# TASK
From the line containing "the playback (default:1)" down to the line containing "The object of" in the records below, reproduce every line exactly, ends included, and omit all others.

(ENTRIES SHOWN Opens)

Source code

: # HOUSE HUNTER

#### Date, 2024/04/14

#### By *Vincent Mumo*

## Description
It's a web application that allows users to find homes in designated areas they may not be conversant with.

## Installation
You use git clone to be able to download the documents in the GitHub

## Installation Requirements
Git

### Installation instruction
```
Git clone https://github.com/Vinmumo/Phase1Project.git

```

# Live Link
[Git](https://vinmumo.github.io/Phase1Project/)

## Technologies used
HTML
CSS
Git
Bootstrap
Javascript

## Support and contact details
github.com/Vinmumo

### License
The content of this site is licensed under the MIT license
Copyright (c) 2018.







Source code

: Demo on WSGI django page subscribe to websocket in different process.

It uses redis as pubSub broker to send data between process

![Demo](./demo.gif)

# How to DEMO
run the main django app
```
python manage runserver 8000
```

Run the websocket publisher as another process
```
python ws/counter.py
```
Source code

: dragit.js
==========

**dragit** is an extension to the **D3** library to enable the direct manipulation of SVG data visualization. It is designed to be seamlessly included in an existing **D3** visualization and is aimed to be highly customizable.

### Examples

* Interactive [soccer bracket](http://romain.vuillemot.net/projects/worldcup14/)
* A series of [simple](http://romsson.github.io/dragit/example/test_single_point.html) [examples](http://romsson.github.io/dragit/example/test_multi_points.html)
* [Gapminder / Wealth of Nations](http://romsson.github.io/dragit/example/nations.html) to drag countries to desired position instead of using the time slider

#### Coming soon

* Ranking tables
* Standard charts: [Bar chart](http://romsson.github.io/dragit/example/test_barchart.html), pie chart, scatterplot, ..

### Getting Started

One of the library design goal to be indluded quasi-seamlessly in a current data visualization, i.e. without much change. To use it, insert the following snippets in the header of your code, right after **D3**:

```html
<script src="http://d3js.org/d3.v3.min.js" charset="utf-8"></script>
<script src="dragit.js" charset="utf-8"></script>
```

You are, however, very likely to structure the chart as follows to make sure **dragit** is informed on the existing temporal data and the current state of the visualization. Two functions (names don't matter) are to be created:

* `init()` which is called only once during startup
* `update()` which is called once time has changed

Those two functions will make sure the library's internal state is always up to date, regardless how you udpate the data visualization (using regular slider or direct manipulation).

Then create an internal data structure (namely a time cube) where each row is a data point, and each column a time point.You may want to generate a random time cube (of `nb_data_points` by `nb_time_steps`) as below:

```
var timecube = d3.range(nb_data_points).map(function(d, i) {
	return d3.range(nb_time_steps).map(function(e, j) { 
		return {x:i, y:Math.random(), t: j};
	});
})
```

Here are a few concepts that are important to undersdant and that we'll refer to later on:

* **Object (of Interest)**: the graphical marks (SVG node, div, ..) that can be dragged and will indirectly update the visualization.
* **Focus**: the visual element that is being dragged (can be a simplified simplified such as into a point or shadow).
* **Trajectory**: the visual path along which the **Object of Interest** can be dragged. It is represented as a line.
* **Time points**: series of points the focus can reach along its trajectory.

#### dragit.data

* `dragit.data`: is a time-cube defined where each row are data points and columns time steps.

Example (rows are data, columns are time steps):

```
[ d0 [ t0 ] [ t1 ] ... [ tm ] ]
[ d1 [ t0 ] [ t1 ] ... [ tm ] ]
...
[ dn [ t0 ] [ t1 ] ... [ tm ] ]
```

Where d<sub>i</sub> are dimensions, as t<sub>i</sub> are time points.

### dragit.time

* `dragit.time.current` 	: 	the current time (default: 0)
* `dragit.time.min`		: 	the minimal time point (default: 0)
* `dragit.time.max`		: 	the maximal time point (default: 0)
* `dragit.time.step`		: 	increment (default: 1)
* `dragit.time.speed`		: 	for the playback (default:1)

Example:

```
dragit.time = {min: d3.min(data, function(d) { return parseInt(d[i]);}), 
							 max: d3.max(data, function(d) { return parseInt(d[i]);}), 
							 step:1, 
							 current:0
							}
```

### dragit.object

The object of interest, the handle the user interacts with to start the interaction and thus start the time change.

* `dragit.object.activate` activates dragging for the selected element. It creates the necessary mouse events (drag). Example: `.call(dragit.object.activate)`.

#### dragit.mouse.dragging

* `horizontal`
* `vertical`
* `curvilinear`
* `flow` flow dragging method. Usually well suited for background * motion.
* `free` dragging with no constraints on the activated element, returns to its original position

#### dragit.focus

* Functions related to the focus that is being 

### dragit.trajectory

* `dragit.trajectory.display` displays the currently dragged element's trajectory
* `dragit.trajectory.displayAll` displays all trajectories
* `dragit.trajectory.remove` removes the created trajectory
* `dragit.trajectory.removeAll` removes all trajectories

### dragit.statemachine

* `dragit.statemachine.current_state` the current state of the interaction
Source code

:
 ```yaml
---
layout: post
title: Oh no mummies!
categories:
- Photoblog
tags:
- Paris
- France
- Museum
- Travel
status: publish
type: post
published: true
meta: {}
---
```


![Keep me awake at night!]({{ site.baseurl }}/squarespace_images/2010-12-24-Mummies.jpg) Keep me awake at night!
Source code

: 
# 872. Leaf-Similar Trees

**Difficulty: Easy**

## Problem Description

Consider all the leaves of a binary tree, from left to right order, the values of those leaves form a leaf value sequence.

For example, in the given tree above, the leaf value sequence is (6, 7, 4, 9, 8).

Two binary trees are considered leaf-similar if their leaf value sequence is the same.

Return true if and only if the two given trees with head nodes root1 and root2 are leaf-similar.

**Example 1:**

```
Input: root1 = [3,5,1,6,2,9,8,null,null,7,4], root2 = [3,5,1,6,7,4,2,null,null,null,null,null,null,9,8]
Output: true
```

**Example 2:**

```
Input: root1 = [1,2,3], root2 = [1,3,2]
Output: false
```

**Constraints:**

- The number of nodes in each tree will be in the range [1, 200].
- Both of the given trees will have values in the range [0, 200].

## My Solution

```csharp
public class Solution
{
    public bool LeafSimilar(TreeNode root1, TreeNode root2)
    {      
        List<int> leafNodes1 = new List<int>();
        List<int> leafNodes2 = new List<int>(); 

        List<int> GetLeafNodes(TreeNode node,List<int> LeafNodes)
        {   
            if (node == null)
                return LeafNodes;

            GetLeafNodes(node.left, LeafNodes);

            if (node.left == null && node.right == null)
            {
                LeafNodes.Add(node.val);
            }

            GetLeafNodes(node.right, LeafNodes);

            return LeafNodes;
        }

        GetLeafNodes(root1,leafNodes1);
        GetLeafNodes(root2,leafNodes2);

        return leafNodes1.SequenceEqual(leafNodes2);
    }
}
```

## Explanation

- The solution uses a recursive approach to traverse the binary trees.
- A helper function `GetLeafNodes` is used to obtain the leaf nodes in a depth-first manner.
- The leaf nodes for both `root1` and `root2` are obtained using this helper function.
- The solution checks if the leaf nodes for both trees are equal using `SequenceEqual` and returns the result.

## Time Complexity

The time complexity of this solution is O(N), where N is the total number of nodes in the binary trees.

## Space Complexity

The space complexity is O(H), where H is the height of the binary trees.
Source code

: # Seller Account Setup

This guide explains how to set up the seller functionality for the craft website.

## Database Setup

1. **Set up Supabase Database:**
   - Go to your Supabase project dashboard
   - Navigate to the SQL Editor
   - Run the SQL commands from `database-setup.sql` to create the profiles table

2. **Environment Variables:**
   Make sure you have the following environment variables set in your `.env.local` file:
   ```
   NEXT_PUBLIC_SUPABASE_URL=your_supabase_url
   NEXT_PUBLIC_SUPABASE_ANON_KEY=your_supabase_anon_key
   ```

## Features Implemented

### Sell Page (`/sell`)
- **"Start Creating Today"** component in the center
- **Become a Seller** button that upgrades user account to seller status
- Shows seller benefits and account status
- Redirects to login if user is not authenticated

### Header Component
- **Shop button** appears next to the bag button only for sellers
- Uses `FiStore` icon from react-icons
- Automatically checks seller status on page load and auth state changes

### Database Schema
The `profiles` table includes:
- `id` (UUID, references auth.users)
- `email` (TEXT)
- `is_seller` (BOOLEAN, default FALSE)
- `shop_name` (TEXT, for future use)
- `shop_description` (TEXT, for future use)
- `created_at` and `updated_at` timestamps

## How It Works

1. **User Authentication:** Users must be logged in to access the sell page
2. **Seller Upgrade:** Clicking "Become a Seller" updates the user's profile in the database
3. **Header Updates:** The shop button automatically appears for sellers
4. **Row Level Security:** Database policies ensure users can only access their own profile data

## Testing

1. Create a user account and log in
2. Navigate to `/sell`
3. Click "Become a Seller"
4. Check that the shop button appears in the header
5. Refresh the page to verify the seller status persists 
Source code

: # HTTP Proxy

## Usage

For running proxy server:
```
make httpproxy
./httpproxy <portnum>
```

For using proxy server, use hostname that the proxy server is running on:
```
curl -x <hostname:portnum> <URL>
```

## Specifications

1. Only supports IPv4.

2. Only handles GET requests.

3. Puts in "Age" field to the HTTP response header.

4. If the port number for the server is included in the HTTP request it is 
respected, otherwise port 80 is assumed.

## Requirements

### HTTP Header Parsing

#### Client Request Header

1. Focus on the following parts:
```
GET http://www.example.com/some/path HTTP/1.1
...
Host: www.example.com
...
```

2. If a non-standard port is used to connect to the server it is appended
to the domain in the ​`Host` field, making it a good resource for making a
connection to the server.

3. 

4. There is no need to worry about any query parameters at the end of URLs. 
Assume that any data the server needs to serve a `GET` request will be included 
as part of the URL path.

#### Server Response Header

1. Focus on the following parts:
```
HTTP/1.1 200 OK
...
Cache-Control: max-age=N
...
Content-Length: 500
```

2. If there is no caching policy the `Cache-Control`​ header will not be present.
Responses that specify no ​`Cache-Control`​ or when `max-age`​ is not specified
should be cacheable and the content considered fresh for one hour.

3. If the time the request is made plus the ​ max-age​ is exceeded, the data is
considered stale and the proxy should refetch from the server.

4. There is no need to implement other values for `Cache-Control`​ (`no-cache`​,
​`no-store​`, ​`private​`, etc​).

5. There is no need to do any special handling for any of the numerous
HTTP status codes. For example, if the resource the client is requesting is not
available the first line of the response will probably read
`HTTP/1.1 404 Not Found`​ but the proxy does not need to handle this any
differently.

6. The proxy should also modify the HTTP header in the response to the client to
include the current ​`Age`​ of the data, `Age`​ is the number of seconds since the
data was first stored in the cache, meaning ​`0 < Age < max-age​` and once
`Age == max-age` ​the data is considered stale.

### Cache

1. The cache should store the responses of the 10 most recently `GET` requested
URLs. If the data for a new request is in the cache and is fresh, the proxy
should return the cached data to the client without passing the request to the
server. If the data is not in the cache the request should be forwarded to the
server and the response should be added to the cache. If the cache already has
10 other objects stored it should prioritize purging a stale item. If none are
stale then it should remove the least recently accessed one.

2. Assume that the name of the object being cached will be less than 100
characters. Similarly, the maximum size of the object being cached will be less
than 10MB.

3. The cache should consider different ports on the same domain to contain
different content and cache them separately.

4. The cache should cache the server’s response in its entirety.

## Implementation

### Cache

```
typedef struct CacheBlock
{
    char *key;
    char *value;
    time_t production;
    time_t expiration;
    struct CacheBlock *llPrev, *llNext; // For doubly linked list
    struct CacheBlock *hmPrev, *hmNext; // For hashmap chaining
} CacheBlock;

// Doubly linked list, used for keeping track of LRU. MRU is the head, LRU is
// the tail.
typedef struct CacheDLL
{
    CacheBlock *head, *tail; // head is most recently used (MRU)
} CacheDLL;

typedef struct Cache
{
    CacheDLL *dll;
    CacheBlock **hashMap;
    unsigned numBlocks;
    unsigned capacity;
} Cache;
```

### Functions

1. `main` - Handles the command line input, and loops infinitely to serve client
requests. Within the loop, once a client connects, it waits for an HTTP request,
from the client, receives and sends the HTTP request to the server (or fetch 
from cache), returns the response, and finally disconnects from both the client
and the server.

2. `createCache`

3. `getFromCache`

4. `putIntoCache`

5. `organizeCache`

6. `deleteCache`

(ENTRIES SHOWN Closes)

# RESULT OF THIS EXERCISE
* `dragit.time.speed`		: 	for the playback (default:1)

Example:

```
dragit.time = {min: d3.min(data, function(d) { return parseInt(d[i]);}), 
							 max: d3.max(data, function(d) { return parseInt(d[i]);}), 
							 step:1, 
							 current:0
							}
```

### dragit.object

The object of interest, the handle the user interacts with to start the interaction and thus start the time change.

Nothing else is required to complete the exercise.